- Given records

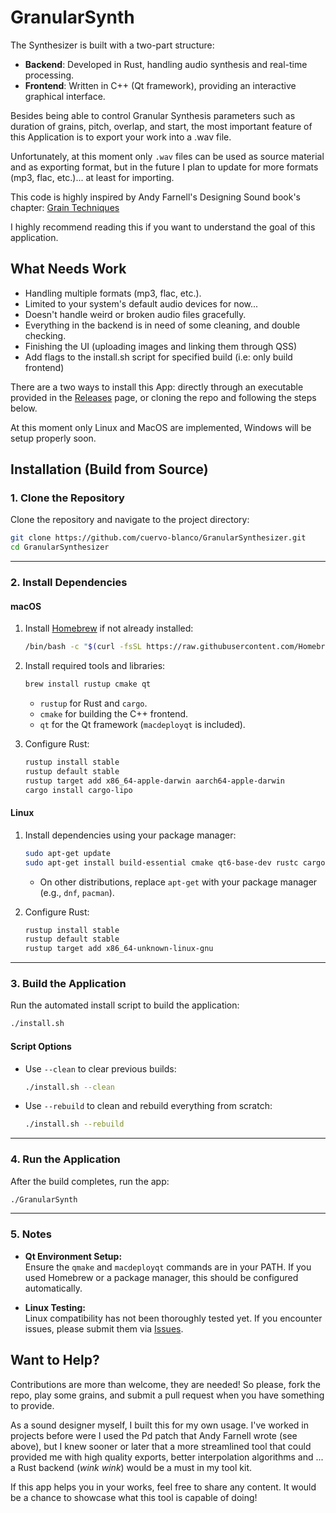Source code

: # GranularSynth
The Synthesizer is built with a two-part structure:
- **Backend**: Developed in Rust, handling audio synthesis and real-time processing.
- **Frontend**: Written in C++ (Qt framework), providing an interactive graphical interface.

Besides being able to control Granular Synthesis parameters such as duration of
grains, pitch, overlap, and start, the most important feature of this
Application is to export your work into a .wav file.

Unfortunately, at this moment only `.wav` files can be used as source material and
as exporting format, but in the future I plan to update for more formats (mp3, flac, etc.)...
at least for importing.

This code is highly inspired by Andy Farnell's
Designing Sound book's chapter:
[Grain Techniques](https://mitp-content-server.mit.edu/books/content/sectbyfn/books_pres_0/8375/designing_sound.zip/chapter21.html)

I highly recommend reading this if you want to understand the goal of this
application.

## What Needs Work
- Handling multiple formats (mp3, flac, etc.).
- Limited to your system's default audio devices for now...
- Doesn't handle weird or broken audio files gracefully.
- Everything in the backend is in need of some cleaning, and double checking.
- Finishing the UI (uploading images and linking them through QSS)
- Add flags to the install.sh script for specified build (i.e: only build frontend)

There are a two ways to install this App: directly through an executable
provided in the [Releases](https://github.com/cuervo-blanco/GranularSynthesizer/releases) page, 
or cloning the repo and following the steps below.

At this moment only Linux and MacOS are implemented, Windows will be setup
properly soon.

## Installation (Build from Source)

### **1. Clone the Repository**
Clone the repository and navigate to the project directory:
```bash
git clone https://github.com/cuervo-blanco/GranularSynthesizer.git
cd GranularSynthesizer
```
---

### **2. Install Dependencies**

#### **macOS**
1. Install [Homebrew](https://brew.sh) if not already installed:
   ```bash
   /bin/bash -c "$(curl -fsSL https://raw.githubusercontent.com/Homebrew/install/HEAD/install.sh)"
   ```
2. Install required tools and libraries:
   ```bash
   brew install rustup cmake qt
   ```
   - `rustup` for Rust and `cargo`.
   - `cmake` for building the C++ frontend.
   - `qt` for the Qt framework (`macdeployqt` is included).

3. Configure Rust:
   ```bash
   rustup install stable
   rustup default stable
   rustup target add x86_64-apple-darwin aarch64-apple-darwin
   cargo install cargo-lipo
   ```

#### **Linux**
1. Install dependencies using your package manager:
   ```bash
   sudo apt-get update
   sudo apt-get install build-essential cmake qt6-base-dev rustc cargo
   ```
   - On other distributions, replace `apt-get` with your package manager (e.g., `dnf`, `pacman`).

2. Configure Rust:
   ```bash
   rustup install stable
   rustup default stable
   rustup target add x86_64-unknown-linux-gnu
   ```
---

### **3. Build the Application**

Run the automated install script to build the application:
```bash
./install.sh
```

#### **Script Options**
- Use `--clean` to clear previous builds:
  ```bash
  ./install.sh --clean
  ```
- Use `--rebuild` to clean and rebuild everything from scratch:
  ```bash
  ./install.sh --rebuild
  ```
---

### **4. Run the Application**
After the build completes, run the app:
```bash
./GranularSynth
```
---

### **5. Notes**
- **Qt Environment Setup:**  
  Ensure the `qmake` and `macdeployqt` commands are in your PATH. 
  If you used Homebrew or a package manager, this should be configured automatically.
  
- **Linux Testing:**  
  Linux compatibility has not been thoroughly tested yet. 
  If you encounter issues, please submit them via [Issues](https://github.com/cuervo-blanco/GranularSynthesizer/issues).



## Want to Help?
Contributions are more than welcome, they are needed! 
So please, fork the repo, play some grains, and submit a pull request when you
have something to provide.

As a sound designer myself, I built this for my own usage. I've worked in 
projects before were I used the Pd patch that Andy Farnell wrote (see above),
but I knew sooner or later that a more streamlined tool that could provided me 
with high quality exports, better interpolation algorithms and ... a Rust
backend (*wink* *wink*) would be a must in my tool kit.

If this app helps you in your works, feel free to share any content. It would be
a chance to showcase what this tool is capable of doing!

- Task details
With images omitted, retype the data word for word.

- Exercise result
Source code

: # GranularSynth
The Synthesizer is built with a two-part structure:
- **Backend**: Developed in Rust, handling audio synthesis and real-time processing.
- **Frontend**: Written in C++ (Qt framework), providing an interactive graphical interface.

Besides being able to control Granular Synthesis parameters such as duration of
grains, pitch, overlap, and start, the most important feature of this
Application is to export your work into a .wav file.

Unfortunately, at this moment only `.wav` files can be used as source material and
as exporting format, but in the future I plan to update for more formats (mp3, flac, etc.)...
at least for importing.

This code is highly inspired by Andy Farnell's
Designing Sound book's chapter:
[Grain Techniques](https://mitp-content-server.mit.edu/books/content/sectbyfn/books_pres_0/8375/designing_sound.zip/chapter21.html)

I highly recommend reading this if you want to understand the goal of this
application.

## What Needs Work
- Handling multiple formats (mp3, flac, etc.).
- Limited to your system's default audio devices for now...
- Doesn't handle weird or broken audio files gracefully.
- Everything in the backend is in need of some cleaning, and double checking.
- Finishing the UI (uploading images and linking them through QSS)
- Add flags to the install.sh script for specified build (i.e: only build frontend)

There are a two ways to install this App: directly through an executable
provided in the [Releases](https://github.com/cuervo-blanco/GranularSynthesizer/releases) page, 
or cloning the repo and following the steps below.

At this moment only Linux and MacOS are implemented, Windows will be setup
properly soon.

## Installation (Build from Source)

### **1. Clone the Repository**
Clone the repository and navigate to the project directory:
```bash
git clone https://github.com/cuervo-blanco/GranularSynthesizer.git
cd GranularSynthesizer
```
---

### **2. Install Dependencies**

#### **macOS**
1. Install [Homebrew](https://brew.sh) if not already installed:
   ```bash
   /bin/bash -c "$(curl -fsSL https://raw.githubusercontent.com/Homebrew/install/HEAD/install.sh)"
   ```
2. Install required tools and libraries:
   ```bash
   brew install rustup cmake qt
   ```
   - `rustup` for Rust and `cargo`.
   - `cmake` for building the C++ frontend.
   - `qt` for the Qt framework (`macdeployqt` is included).

3. Configure Rust:
   ```bash
   rustup install stable
   rustup default stable
   rustup target add x86_64-apple-darwin aarch64-apple-darwin
   cargo install cargo-lipo
   ```

#### **Linux**
1. Install dependencies using your package manager:
   ```bash
   sudo apt-get update
   sudo apt-get install build-essential cmake qt6-base-dev rustc cargo
   ```
   - On other distributions, replace `apt-get` with your package manager (e.g., `dnf`, `pacman`).

2. Configure Rust:
   ```bash
   rustup install stable
   rustup default stable
   rustup target add x86_64-unknown-linux-gnu
   ```
---

### **3. Build the Application**

Run the automated install script to build the application:
```bash
./install.sh
```

#### **Script Options**
- Use `--clean` to clear previous builds:
  ```bash
  ./install.sh --clean
  ```
- Use `--rebuild` to clean and rebuild everything from scratch:
  ```bash
  ./install.sh --rebuild
  ```
---

### **4. Run the Application**
After the build completes, run the app:
```bash
./GranularSynth
```
---

### **5. Notes**
- **Qt Environment Setup:**  
  Ensure the `qmake` and `macdeployqt` commands are in your PATH. 
  If you used Homebrew or a package manager, this should be configured automatically.
  
- **Linux Testing:**  
  Linux compatibility has not been thoroughly tested yet. 
  If you encounter issues, please submit them via [Issues](https://github.com/cuervo-blanco/GranularSynthesizer/issues).



## Want to Help?
Contributions are more than welcome, they are needed! 
So please, fork the repo, play some grains, and submit a pull request when you
have something to provide.

As a sound designer myself, I built this for my own usage. I've worked in 
projects before were I used the Pd patch that Andy Farnell wrote (see above),
but I knew sooner or later that a more streamlined tool that could provided me 
with high quality exports, better interpolation algorithms and ... a Rust
backend (*wink* *wink*) would be a must in my tool kit.

If this app helps you in your works, feel free to share any content. It would be
a chance to showcase what this tool is capable of doing!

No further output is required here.